### WHAT YOU ARE ASKED TO DO
Transcribe exactly the lines from the first line of the records through the line containing "The negative effects", and leave out every picture.

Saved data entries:

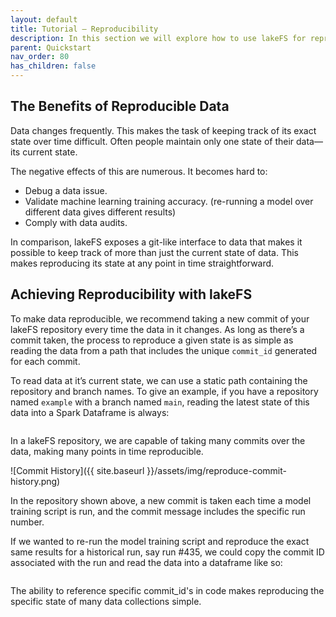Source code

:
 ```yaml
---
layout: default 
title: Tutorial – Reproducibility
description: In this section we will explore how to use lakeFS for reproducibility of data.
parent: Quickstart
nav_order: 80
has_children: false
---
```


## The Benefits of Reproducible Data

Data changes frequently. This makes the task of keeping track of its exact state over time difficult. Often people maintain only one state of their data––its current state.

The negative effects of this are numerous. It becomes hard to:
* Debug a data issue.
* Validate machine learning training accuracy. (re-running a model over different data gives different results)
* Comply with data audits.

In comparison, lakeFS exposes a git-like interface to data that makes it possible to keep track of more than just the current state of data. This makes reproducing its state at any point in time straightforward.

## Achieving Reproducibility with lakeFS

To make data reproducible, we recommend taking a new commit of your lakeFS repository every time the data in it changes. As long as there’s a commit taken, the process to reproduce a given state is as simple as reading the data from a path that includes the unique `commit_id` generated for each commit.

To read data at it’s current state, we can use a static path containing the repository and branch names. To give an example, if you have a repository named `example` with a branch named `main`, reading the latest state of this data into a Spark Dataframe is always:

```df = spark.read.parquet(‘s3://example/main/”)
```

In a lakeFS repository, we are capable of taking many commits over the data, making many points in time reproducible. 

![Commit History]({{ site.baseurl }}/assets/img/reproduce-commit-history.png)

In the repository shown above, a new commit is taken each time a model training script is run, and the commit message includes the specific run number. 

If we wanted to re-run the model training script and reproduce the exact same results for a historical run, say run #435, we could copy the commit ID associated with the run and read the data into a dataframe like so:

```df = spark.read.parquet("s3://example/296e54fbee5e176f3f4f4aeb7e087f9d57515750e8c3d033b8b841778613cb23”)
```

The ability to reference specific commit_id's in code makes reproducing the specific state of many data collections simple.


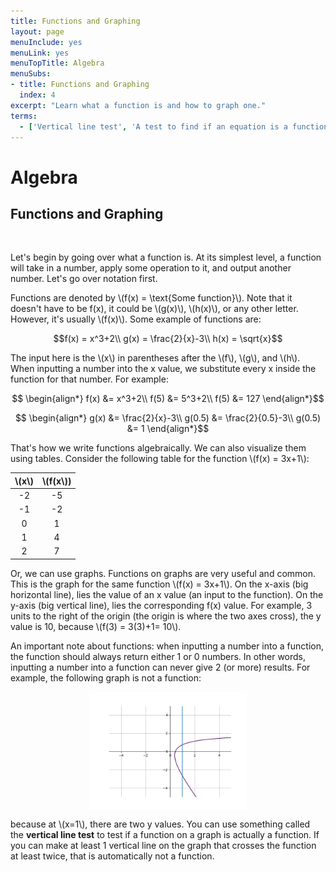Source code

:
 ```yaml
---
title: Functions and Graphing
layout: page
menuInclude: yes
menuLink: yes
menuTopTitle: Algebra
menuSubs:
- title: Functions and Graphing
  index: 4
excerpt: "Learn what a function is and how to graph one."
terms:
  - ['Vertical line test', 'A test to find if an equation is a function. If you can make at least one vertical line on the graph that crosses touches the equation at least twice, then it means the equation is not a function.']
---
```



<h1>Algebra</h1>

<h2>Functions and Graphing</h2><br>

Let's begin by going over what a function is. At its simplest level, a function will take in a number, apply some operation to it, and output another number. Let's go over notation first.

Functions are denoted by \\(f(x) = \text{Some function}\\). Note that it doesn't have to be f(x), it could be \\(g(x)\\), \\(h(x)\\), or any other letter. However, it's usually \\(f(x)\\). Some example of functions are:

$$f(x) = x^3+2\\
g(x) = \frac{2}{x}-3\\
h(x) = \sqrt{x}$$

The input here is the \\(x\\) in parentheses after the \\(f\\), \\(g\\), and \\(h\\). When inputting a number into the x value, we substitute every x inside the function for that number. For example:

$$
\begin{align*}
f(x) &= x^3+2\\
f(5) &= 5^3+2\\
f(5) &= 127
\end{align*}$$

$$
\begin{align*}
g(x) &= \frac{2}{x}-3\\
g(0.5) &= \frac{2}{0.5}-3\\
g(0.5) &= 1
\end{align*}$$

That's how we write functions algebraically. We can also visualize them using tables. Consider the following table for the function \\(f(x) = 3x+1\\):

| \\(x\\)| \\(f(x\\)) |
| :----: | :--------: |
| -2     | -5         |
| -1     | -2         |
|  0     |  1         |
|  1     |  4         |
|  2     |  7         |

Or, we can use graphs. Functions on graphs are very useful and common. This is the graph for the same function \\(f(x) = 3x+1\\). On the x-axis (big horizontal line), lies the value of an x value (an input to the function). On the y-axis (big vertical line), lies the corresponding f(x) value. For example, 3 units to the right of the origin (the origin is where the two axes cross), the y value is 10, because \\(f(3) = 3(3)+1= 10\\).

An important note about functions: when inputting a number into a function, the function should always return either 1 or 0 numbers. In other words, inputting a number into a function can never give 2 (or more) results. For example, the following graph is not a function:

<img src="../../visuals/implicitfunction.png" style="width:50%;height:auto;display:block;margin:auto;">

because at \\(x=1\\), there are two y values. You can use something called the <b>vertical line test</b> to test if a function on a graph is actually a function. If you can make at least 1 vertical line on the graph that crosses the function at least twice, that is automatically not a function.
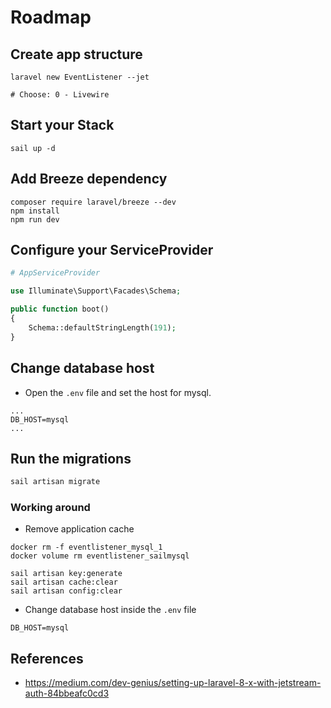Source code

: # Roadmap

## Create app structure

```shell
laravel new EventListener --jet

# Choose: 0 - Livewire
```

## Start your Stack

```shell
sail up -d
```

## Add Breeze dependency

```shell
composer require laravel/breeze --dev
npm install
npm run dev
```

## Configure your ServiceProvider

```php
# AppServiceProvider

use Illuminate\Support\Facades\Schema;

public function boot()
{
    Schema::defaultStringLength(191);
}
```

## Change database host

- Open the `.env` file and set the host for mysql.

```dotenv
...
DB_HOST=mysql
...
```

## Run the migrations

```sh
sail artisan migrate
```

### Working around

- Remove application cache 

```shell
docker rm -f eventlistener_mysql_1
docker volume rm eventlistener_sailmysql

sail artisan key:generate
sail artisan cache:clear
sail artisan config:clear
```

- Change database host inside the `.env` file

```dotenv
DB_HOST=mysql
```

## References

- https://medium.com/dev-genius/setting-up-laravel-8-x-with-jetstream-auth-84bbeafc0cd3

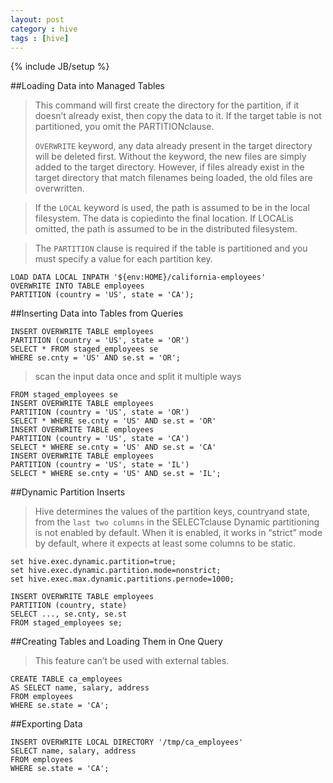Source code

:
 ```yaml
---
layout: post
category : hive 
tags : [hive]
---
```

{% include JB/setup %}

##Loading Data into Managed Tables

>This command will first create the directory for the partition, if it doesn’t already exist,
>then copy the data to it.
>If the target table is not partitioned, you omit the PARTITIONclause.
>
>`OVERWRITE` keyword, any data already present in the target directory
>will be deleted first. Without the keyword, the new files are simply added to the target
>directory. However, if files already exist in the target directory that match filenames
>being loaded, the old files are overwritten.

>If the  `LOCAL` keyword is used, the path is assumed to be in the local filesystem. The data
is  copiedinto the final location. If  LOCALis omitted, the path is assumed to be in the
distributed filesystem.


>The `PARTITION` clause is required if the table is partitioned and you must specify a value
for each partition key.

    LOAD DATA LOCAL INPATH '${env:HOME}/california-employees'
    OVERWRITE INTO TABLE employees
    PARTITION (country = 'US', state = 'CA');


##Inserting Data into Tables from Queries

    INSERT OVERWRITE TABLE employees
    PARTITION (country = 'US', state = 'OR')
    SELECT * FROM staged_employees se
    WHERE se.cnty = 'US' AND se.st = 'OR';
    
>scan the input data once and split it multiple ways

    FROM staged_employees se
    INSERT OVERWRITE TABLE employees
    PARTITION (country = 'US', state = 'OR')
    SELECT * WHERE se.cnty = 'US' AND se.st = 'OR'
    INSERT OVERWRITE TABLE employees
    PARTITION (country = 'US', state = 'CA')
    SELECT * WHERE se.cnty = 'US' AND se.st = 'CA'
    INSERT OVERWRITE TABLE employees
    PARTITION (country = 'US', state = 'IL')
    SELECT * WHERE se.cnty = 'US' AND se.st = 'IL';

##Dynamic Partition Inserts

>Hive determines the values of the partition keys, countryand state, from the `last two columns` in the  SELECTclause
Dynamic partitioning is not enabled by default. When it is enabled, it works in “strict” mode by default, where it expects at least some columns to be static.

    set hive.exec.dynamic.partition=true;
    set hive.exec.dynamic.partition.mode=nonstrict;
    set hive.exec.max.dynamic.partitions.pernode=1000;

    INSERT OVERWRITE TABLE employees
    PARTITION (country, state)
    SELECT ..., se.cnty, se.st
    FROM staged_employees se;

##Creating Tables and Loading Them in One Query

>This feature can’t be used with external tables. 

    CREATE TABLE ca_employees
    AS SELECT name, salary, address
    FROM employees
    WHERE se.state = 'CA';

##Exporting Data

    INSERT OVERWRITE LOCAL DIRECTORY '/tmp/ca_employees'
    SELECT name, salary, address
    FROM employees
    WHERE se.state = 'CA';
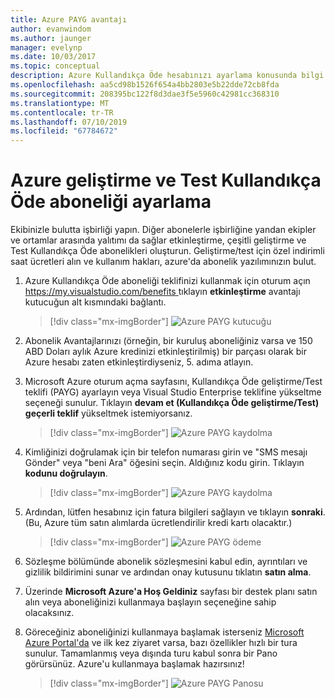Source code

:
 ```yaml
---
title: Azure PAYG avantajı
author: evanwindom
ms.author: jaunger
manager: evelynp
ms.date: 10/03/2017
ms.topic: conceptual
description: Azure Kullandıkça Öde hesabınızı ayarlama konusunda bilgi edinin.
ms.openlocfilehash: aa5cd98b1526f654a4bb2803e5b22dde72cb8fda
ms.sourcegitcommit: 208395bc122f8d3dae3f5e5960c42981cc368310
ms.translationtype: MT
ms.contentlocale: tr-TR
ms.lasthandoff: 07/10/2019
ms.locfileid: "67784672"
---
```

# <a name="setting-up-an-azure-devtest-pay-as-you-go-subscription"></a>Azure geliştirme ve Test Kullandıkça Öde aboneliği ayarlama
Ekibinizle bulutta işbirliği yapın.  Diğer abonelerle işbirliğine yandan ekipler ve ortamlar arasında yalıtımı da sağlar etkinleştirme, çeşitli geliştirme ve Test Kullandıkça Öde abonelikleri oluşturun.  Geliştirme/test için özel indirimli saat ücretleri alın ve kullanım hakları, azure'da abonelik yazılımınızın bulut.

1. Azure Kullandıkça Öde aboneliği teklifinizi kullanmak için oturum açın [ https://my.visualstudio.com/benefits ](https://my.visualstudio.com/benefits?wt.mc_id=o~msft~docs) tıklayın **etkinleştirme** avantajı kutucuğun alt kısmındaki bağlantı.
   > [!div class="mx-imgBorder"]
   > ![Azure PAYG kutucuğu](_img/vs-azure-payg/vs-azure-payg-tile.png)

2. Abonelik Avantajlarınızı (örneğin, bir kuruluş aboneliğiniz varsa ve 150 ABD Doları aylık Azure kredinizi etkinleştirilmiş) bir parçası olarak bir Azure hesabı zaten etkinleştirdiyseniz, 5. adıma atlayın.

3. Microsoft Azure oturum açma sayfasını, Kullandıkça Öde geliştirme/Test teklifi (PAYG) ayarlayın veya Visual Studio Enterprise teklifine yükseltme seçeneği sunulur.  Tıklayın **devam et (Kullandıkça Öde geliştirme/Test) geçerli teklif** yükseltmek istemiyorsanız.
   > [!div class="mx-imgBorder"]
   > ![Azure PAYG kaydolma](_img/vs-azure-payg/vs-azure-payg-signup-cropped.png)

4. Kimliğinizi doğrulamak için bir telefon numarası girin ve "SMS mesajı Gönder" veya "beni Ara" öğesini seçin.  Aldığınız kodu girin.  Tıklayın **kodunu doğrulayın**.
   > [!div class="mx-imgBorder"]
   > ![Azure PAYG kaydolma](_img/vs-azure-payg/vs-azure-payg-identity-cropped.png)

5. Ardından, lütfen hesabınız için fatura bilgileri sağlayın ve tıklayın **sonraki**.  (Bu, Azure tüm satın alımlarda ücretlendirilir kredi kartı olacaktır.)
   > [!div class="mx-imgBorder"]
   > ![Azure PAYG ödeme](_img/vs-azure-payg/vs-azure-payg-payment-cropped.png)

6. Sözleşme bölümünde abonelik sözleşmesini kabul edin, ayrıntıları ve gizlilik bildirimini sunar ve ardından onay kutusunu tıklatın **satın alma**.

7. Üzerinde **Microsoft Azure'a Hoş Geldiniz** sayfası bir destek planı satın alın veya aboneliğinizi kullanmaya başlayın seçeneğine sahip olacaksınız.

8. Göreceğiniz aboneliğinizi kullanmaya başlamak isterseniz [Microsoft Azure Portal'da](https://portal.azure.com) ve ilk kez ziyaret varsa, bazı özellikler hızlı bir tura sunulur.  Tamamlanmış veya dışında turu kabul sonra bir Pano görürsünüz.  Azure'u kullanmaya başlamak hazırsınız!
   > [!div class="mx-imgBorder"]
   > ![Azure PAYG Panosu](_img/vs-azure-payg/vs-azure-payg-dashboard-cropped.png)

### SOLVED EXERCISE
Source code

:
 ```yaml
---
layout: default 
title: Tutorial – Reproducibility
description: In this section we will explore how to use lakeFS for reproducibility of data.
parent: Quickstart
nav_order: 80
has_children: false
---
```


## The Benefits of Reproducible Data

Data changes frequently. This makes the task of keeping track of its exact state over time difficult. Often people maintain only one state of their data––its current state.

The negative effects of this are numerous. It becomes hard to:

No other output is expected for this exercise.